Where’s All of Your Marie Kondo Stuff Going?

It’s all the rage to declutter and minimize your living space all thanks to a charmingly cute Japanese woman named Marie Kondo. She first came out with a book, ‘the life-changing magic of tidying up,’ three years ago and only recently did Netflix release a series on her philosophies and techniques. The series, ‘Tidying Up with Marie Kondo,’ came out on New Years Day, the perfect time of year to make positive changes in life.

You’ve likely seen the series or heard about the phenom through news or social media. No doubt you have friends who have posted on an image of all of their items that they are letting go of bundled up in large, black garbage bags stacked in a big pile preparing to exit your friend’s house and life; or maybe that describes how you just spent your Polar Vortex weekend.
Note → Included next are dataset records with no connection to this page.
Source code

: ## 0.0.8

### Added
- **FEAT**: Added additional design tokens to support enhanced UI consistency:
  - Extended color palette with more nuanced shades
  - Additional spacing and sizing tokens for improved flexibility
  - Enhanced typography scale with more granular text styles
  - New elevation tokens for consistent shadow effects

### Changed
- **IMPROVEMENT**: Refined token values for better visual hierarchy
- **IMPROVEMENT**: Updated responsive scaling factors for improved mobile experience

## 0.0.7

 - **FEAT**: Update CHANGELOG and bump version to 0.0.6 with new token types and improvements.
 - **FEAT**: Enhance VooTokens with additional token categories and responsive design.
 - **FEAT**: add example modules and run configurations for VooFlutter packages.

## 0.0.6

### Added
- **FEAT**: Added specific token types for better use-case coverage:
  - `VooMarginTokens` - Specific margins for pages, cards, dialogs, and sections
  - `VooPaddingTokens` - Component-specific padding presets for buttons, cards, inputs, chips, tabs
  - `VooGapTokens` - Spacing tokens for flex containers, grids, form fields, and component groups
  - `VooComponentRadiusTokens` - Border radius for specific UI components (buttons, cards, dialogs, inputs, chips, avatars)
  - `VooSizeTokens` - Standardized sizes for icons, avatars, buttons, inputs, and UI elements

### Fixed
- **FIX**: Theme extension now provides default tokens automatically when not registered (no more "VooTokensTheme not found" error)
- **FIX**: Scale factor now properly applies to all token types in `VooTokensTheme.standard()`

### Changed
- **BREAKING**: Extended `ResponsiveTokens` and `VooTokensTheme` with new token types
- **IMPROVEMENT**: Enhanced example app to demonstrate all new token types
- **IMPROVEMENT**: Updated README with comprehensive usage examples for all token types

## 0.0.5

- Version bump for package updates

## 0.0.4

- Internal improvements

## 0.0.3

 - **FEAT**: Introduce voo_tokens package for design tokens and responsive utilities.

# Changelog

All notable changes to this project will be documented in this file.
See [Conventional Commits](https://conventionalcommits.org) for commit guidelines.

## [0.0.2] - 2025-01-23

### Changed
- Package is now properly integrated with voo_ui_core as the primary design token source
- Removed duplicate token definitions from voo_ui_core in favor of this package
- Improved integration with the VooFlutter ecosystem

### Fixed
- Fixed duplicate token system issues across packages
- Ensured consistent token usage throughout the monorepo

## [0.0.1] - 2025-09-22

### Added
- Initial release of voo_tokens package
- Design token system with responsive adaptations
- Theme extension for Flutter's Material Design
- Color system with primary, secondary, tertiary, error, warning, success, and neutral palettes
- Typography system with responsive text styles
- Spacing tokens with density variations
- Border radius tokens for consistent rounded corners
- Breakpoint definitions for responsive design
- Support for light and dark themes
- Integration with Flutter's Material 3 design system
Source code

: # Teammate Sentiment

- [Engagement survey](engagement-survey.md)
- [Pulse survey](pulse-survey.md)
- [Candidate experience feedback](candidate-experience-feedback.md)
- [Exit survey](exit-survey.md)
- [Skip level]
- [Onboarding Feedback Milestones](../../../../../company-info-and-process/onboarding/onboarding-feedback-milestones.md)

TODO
All I know is that there are piles and piles, mountains and mountains of stuff/junk/garbage/waste/clothes being taken somewhere as the realization has just struck that many meaningless things in our living spaces serve little to no purpose. You may have felt a slight anxiety looking around your closets and basements to discover that you yourself, to some degree, have the same problems as the clients on the Netflix show, trust me, we all do. Things acquire and it’s hard to let go.

In fact, most of us have that very same problem of having too much stuff, so much stuff that although an initial hit of happy-feeling oxytocin  is received when initially purchasing said too much stuff, that after some time we forget about it and the individual item gets entirely forgotten about because it is buried in a closet of hundreds of other items.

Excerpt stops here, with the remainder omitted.